The major rarely spoke as they flew. Emily Beale ran a quiet ship, which was fine with Connie. The air waves were silent as well. They were ferrying to Kabul. Too high to be susceptible to enemy ground fire. If there had been a briefing about their mission, she’d missed it while working on the helo.
As if sensing her attention, the major turned to face her through the gap between the seats. With a sharp nod, then a soft shrug, she communicated her thanks for fast repairs and her lack of knowledge regarding the reason for the move. No briefing missed. All communicated without the risk of waking John by using the intercom.
She turned to look at John. He’d stretched out, his feet propped on their duffels strapped to the rear cargo net. His head reached most of the way to his seat. You could fit a stretcher and a doctor in the space he took. Maybe two.
But there was room beside him. Not as much as you’d expect in the cargo bay of a Black Hawk. If it weren’t for all of the mods and extra ammo for a DAP Hawk, you could fit eleven troops, or six with serious in-country gear. But despite the DAP’s unique load, there was room for her. She could see that he had moved to the side before passing out. Leaving more space.
For her.
She felt uneasy sitting there, looking down at the open space left by the kindness of a man still in helmet and full gear, unrecognizable if not for his physical scale.
But she didn’t sleep well beside others. Too much of her life alone. Mother gone early, Dad on assignment. Her fading grandmother had made sure she was fed, but the rest of her life had been up to her. To her alone.
In the Army it was easy to be alone. To simply be quiet. Stay out of the jokes, the pranks, the incessant rivalry to be the best at something. A person could be accepted for their proven skills, which was the only test that mattered once past the lowest units. Being excellent also meant that she’d had a minimal requirement to interact with others.

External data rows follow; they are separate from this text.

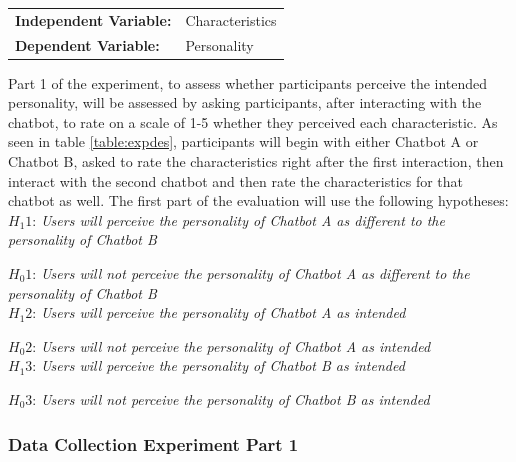 \begin{tabular}{ l l }
    \textbf{Independent Variable:} & Characteristics \\ 
    \textbf{Dependent Variable:} & Personality \\  
\end{tabular}

\vspace{2,5mm}

Part 1 of the experiment, to assess whether participants perceive the intended personality, will be assessed by asking participants, after interacting with the chatbot, to rate on a scale of 1-5 whether they perceived each characteristic. As seen in table \ref{table:expdes}, participants will begin with either Chatbot A or Chatbot B, asked to rate the characteristics right after the first interaction, then interact with the second chatbot and then rate the characteristics for that chatbot as well. The first part of the evaluation will use the following hypotheses:\\
    
    $H_1 1$: \textit{Users will perceive the personality of Chatbot A as different to the personality of Chatbot B}
    
    $H_0 1$: \textit{Users will not perceive the personality of Chatbot A as different to the personality of Chatbot B} \\
  
    $H_1 2$: \textit{Users will perceive the personality of Chatbot A as intended} 
    
    $H_0 2$: \textit{Users will not perceive the personality of Chatbot A as intended}\\
   
    $H_1 3$: \textit{Users will perceive the personality of Chatbot B as intended}
   
    $H_0 3$: \textit{Users will not perceive the personality of Chatbot B as intended}\\
    

\subsubsection{Data Collection Experiment Part 1}

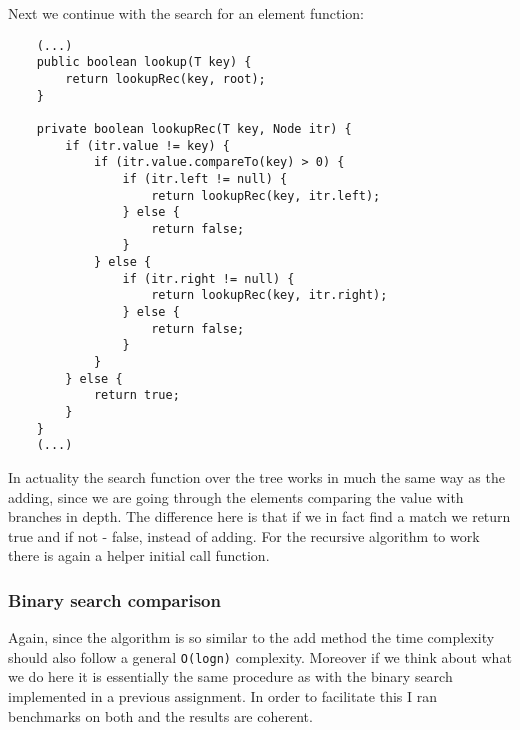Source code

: \documentclass[a4paper,11pt]{article}
\begin{document}
Next we continue with the search for an element function:

\begin{verbatim}
    (...)
    public boolean lookup(T key) {
        return lookupRec(key, root);
    }

    private boolean lookupRec(T key, Node itr) {
        if (itr.value != key) {
            if (itr.value.compareTo(key) > 0) {
                if (itr.left != null) {
                    return lookupRec(key, itr.left);
                } else {
                    return false;
                }
            } else {
                if (itr.right != null) {
                    return lookupRec(key, itr.right);
                } else {
                    return false;
                }
            }
        } else {
            return true;
        }
    }
    (...)
\end{verbatim}

In actuality the search function over the tree works in much the same way as the adding, since we are going through the elements comparing the value with branches in depth. The difference here is that if we in fact find a match we return true and if not - false, instead of adding. For the recursive algorithm to work there is again a helper initial call function. 

\subsubsection*{Binary search comparison}

Again, since the algorithm is so similar to the add method the time complexity should also follow a general {\tt O(logn)} complexity. Moreover if we think about what we do here it is essentially the same procedure as with the binary search implemented in a previous assignment. In order to facilitate this I ran benchmarks on both and the results are coherent.
\end{document}
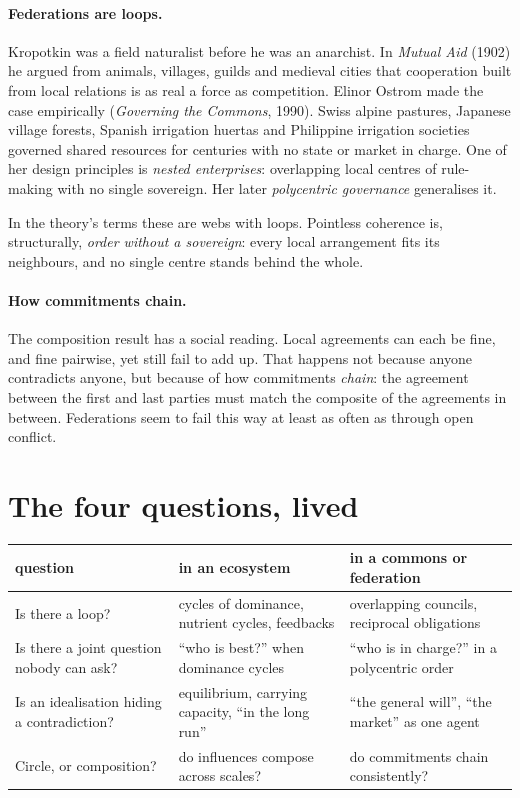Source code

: \documentclass[11pt]{article}
\begin{document}
\paragraph{Federations are loops.} Kropotkin was a field naturalist before he
was an anarchist. In \emph{Mutual Aid} (1902) he argued from animals, villages,
guilds and medieval cities that cooperation built from local relations is as
real a force as competition. Elinor Ostrom made the case empirically
(\emph{Governing the Commons}, 1990). Swiss alpine pastures, Japanese village
forests, Spanish irrigation huertas and Philippine irrigation societies
governed shared resources for centuries with no state or market in charge. One
of her design principles is \emph{nested enterprises}: overlapping local centres
of rule-making with no single sovereign. Her later \emph{polycentric governance}
generalises it.

In the theory's terms these are webs with loops. Pointless coherence is,
structurally, \emph{order without a sovereign}: every local arrangement fits its
neighbours, and no single centre stands behind the whole.

\paragraph{How commitments chain.} The composition result has a social reading.
Local agreements can each be fine, and fine pairwise, yet still fail to add up.
That happens not because anyone contradicts anyone, but because of how
commitments \emph{chain}: the agreement between the first and last parties
must match the composite of the agreements in between. Federations seem to fail
this way at least as often as through open conflict.

\section{The four questions, lived}
\begin{center}\small
\begin{tabular}{|>{\raggedright\arraybackslash}p{3.9cm}|>{\raggedright\arraybackslash}p{4.6cm}|>{\raggedright\arraybackslash}p{4.6cm}|}
\hline
\textbf{question} & \textbf{in an ecosystem} & \textbf{in a commons or federation}\\\hline
Is there a loop? & cycles of dominance, nutrient cycles, feedbacks & overlapping councils, reciprocal obligations\\\hline
Is there a joint question nobody can ask? & ``who is best?'' when dominance cycles & ``who is in charge?'' in a polycentric order\\\hline
Is an idealisation hiding a contradiction? & equilibrium, carrying capacity, ``in the long run'' & ``the general will'', ``the market'' as one agent\\\hline
Circle, or composition? & do influences compose across scales? & do commitments chain consistently?\\\hline
\end{tabular}
\end{center}
\end{document}
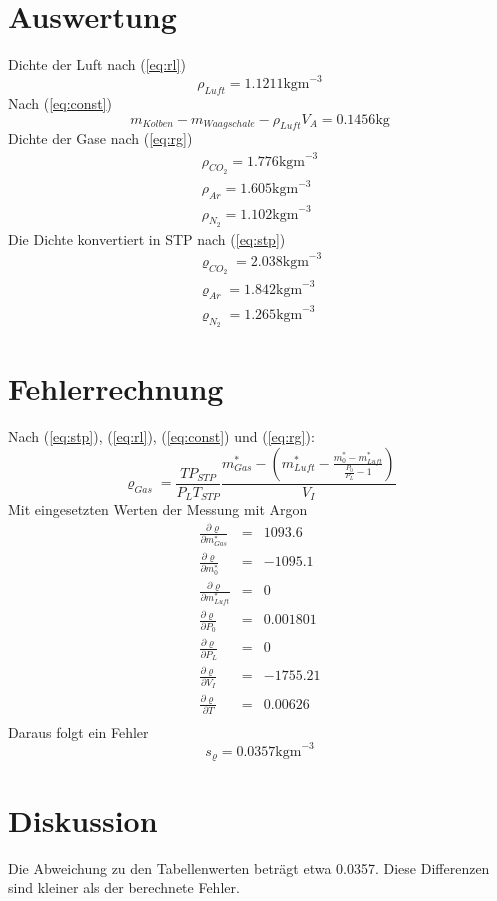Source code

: \documentclass[12pt,a4paper]{article}
\begin{document}
\section*{Auswertung}
Dichte der Luft nach (\ref{eq:rl})
\[ \rho_{Luft} = 1.1211 \mbox{kgm}^{-3} \]
Nach (\ref{eq:const})
\[ m_{Kolben} - m_{Waagschale} - \rho_{Luft} V_A = 0.1456 \mbox{kg} \]
Dichte der Gase nach (\ref{eq:rg})
\begin{eqnarray*}
\rho_{CO_2} = 1.776 \mbox{kgm}^{-3} \\
\rho_{Ar} = 1.605 \mbox{kgm}^{-3} \\
\rho_{N_2} = 1.102 \mbox{kgm}^{-3}
\end{eqnarray*}
Die Dichte konvertiert in STP nach (\ref{eq:stp})
\begin{eqnarray*}
\varrho_{CO_2} = 2.038 \mbox{kgm}^{-3} \\
\varrho_{Ar} = 1.842 \mbox{kgm}^{-3} \\
\varrho_{N_2} = 1.265 \mbox{kgm}^{-3}
\end{eqnarray*}


\section*{Fehlerrechnung}
Nach (\ref{eq:stp}), (\ref{eq:rl}), (\ref{eq:const}) und (\ref{eq:rg}):
\[ \varrho _{Gas} = \frac{TP_{STP}}{P_L T_{STP}} \frac{m^*_{Gas} - \left(  m^*_{Luft} - \frac{m^*_0 - m^*_{Luft}}{\frac{P_0}{P_L}-1}\right) }{V_I} \]
Mit eingesetzten Werten der Messung mit Argon
\begin{eqnarray*}
\frac{\partial \varrho}{\partial m^*_{Gas}} & = & 1093.6 \\
\frac{\partial \varrho}{\partial m^*_{0}} & = & -1095.1 \\
\frac{\partial \varrho}{\partial m^*_{Luft}} & = & 0 \\
\frac{\partial \varrho}{\partial P_0} & = & 0.001801 \\
\frac{\partial \varrho}{\partial P_L} & = & 0 \\
\frac{\partial \varrho}{\partial V_I} & = & -1755.21 \\
\frac{\partial \varrho}{\partial T} & = & 0.00626 \\
\end{eqnarray*}
Daraus folgt ein Fehler
\[ s_\varrho = 0.0357 \mbox{kgm}^{-3} \]


\section*{Diskussion}
Die Abweichung zu den Tabellenwerten betr\"agt etwa 0.0357. Diese Differenzen sind kleiner als der berechnete Fehler.
\end{document}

Women were typically afforded more space to sleep in the Army. Often cots when guys had hard ground. Or at least they were put with other women. And her time hadn’t been frontline hardship. Except for frequent weeklong exercises and war games, most of her career had been in helicopters. Helos returned to a base at night. If your bird was parked in the wild, a person didn’t sleep. She hunkered down wide-eyed, rifle at the ready, and watched for bad news crawling through the high weeds.
Her body begged her to lie down beside him.
Finally too tired to think, she did stretch out beside the sleeping Staff Sergeant.
Hard against the opposite cargo-bay door.